**Aim of the task**
Starting at the first line and ending at the one with "### HTTP response details", give the lines of the listing again exactly, and nothing else; skip the pictures.
++++
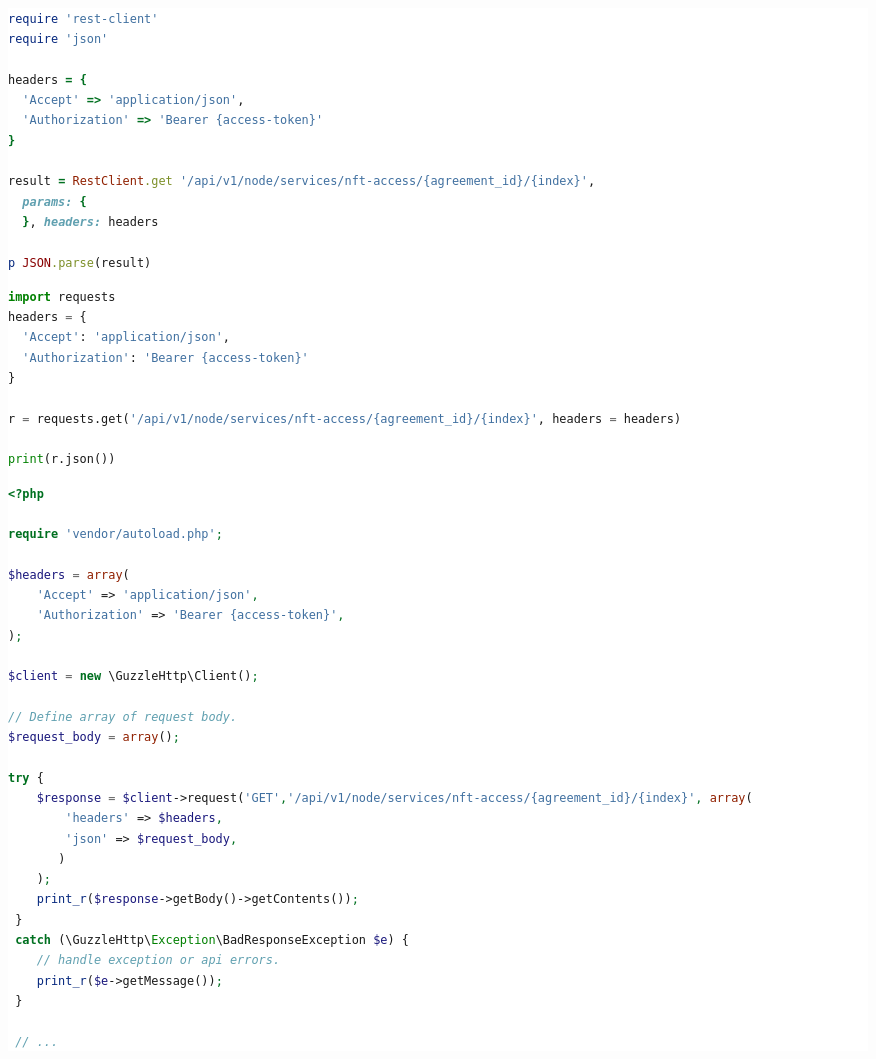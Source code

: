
 ```ruby
require 'rest-client'
require 'json'

headers = {
  'Accept' => 'application/json',
  'Authorization' => 'Bearer {access-token}'
}

result = RestClient.get '/api/v1/node/services/nft-access/{agreement_id}/{index}',
  params: {
  }, headers: headers

p JSON.parse(result)

```

```python
import requests
headers = {
  'Accept': 'application/json',
  'Authorization': 'Bearer {access-token}'
}

r = requests.get('/api/v1/node/services/nft-access/{agreement_id}/{index}', headers = headers)

print(r.json())

```

```php
<?php

require 'vendor/autoload.php';

$headers = array(
    'Accept' => 'application/json',
    'Authorization' => 'Bearer {access-token}',
);

$client = new \GuzzleHttp\Client();

// Define array of request body.
$request_body = array();

try {
    $response = $client->request('GET','/api/v1/node/services/nft-access/{agreement_id}/{index}', array(
        'headers' => $headers,
        'json' => $request_body,
       )
    );
    print_r($response->getBody()->getContents());
 }
 catch (\GuzzleHttp\Exception\BadResponseException $e) {
    // handle exception or api errors.
    print_r($e->getMessage());
 }

 // ...

```
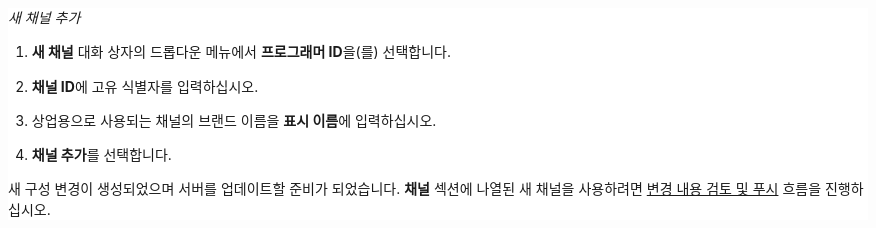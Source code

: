    *새 채널 추가*

1. **새 채널** 대화 상자의 드롭다운 메뉴에서 **프로그래머 ID**&#x200B;을(를) 선택합니다.

1. **채널 ID**&#x200B;에 고유 식별자를 입력하십시오.

1. 상업용으로 사용되는 채널의 브랜드 이름을 **표시 이름**&#x200B;에 입력하십시오.

1. **채널 추가**&#x200B;를 선택합니다.

새 구성 변경이 생성되었으며 서버를 업데이트할 준비가 되었습니다. **채널** 섹션에 나열된 새 채널을 사용하려면 [변경 내용 검토 및 푸시](/help/authentication/tve-dashboard/new-tve-dashboard/tve-dashboard-review-push-changes.md) 흐름을 진행하십시오.
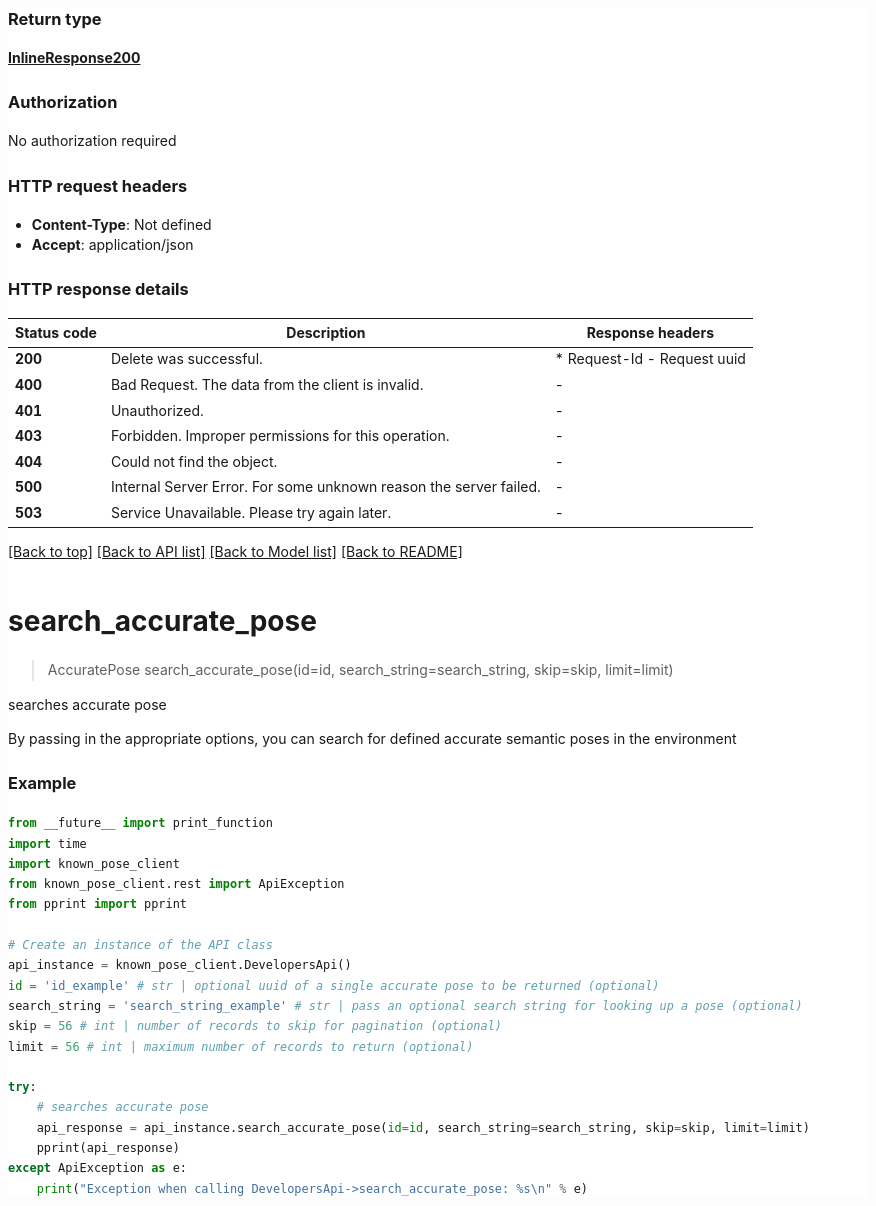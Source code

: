 ### Return type

[**InlineResponse200**](InlineResponse200.md)

### Authorization

No authorization required

### HTTP request headers

 - **Content-Type**: Not defined
 - **Accept**: application/json

### HTTP response details
| Status code | Description | Response headers |
|-------------|-------------|------------------|
**200** | Delete was successful. |  * Request-Id - Request uuid <br>  |
**400** | Bad Request. The data from the client is invalid. |  -  |
**401** | Unauthorized. |  -  |
**403** | Forbidden. Improper permissions for this operation. |  -  |
**404** | Could not find the object. |  -  |
**500** | Internal Server Error. For some unknown reason the server failed. |  -  |
**503** | Service Unavailable. Please try again later. |  -  |

[[Back to top]](#) [[Back to API list]](../README.md#documentation-for-api-endpoints) [[Back to Model list]](../README.md#documentation-for-models) [[Back to README]](../README.md)

# **search_accurate_pose**
> AccuratePose search_accurate_pose(id=id, search_string=search_string, skip=skip, limit=limit)

searches accurate pose

By passing in the appropriate options, you can search for defined accurate semantic poses in the environment 

### Example

```python
from __future__ import print_function
import time
import known_pose_client
from known_pose_client.rest import ApiException
from pprint import pprint

# Create an instance of the API class
api_instance = known_pose_client.DevelopersApi()
id = 'id_example' # str | optional uuid of a single accurate pose to be returned (optional)
search_string = 'search_string_example' # str | pass an optional search string for looking up a pose (optional)
skip = 56 # int | number of records to skip for pagination (optional)
limit = 56 # int | maximum number of records to return (optional)

try:
    # searches accurate pose
    api_response = api_instance.search_accurate_pose(id=id, search_string=search_string, skip=skip, limit=limit)
    pprint(api_response)
except ApiException as e:
    print("Exception when calling DevelopersApi->search_accurate_pose: %s\n" % e)
```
++++
**Response for this exercise**
Source code

:
 ```ruby
require 'rest-client'
require 'json'

headers = {
  'Accept' => 'application/json',
  'Authorization' => 'Bearer {access-token}'
}

result = RestClient.get '/api/v1/node/services/nft-access/{agreement_id}/{index}',
  params: {
  }, headers: headers

p JSON.parse(result)

```

```python
import requests
headers = {
  'Accept': 'application/json',
  'Authorization': 'Bearer {access-token}'
}

r = requests.get('/api/v1/node/services/nft-access/{agreement_id}/{index}', headers = headers)

print(r.json())

```

```php
<?php

require 'vendor/autoload.php';

$headers = array(
    'Accept' => 'application/json',
    'Authorization' => 'Bearer {access-token}',
);

$client = new \GuzzleHttp\Client();

// Define array of request body.
$request_body = array();

try {
    $response = $client->request('GET','/api/v1/node/services/nft-access/{agreement_id}/{index}', array(
        'headers' => $headers,
        'json' => $request_body,
       )
    );
    print_r($response->getBody()->getContents());
 }
 catch (\GuzzleHttp\Exception\BadResponseException $e) {
    // handle exception or api errors.
    print_r($e->getMessage());
 }

 // ...

```
Source code

:    *새 채널 추가*

1. **새 채널** 대화 상자의 드롭다운 메뉴에서 **프로그래머 ID**&#x200B;을(를) 선택합니다.

1. **채널 ID**&#x200B;에 고유 식별자를 입력하십시오.

1. 상업용으로 사용되는 채널의 브랜드 이름을 **표시 이름**&#x200B;에 입력하십시오.

1. **채널 추가**&#x200B;를 선택합니다.

새 구성 변경이 생성되었으며 서버를 업데이트할 준비가 되었습니다. **채널** 섹션에 나열된 새 채널을 사용하려면 [변경 내용 검토 및 푸시](/help/authentication/tve-dashboard/new-tve-dashboard/tve-dashboard-review-push-changes.md) 흐름을 진행하십시오.
Source code

: ### Return type

[**InlineResponse200**](InlineResponse200.md)

### Authorization

No authorization required

### HTTP request headers

 - **Content-Type**: Not defined
 - **Accept**: application/json

### HTTP response details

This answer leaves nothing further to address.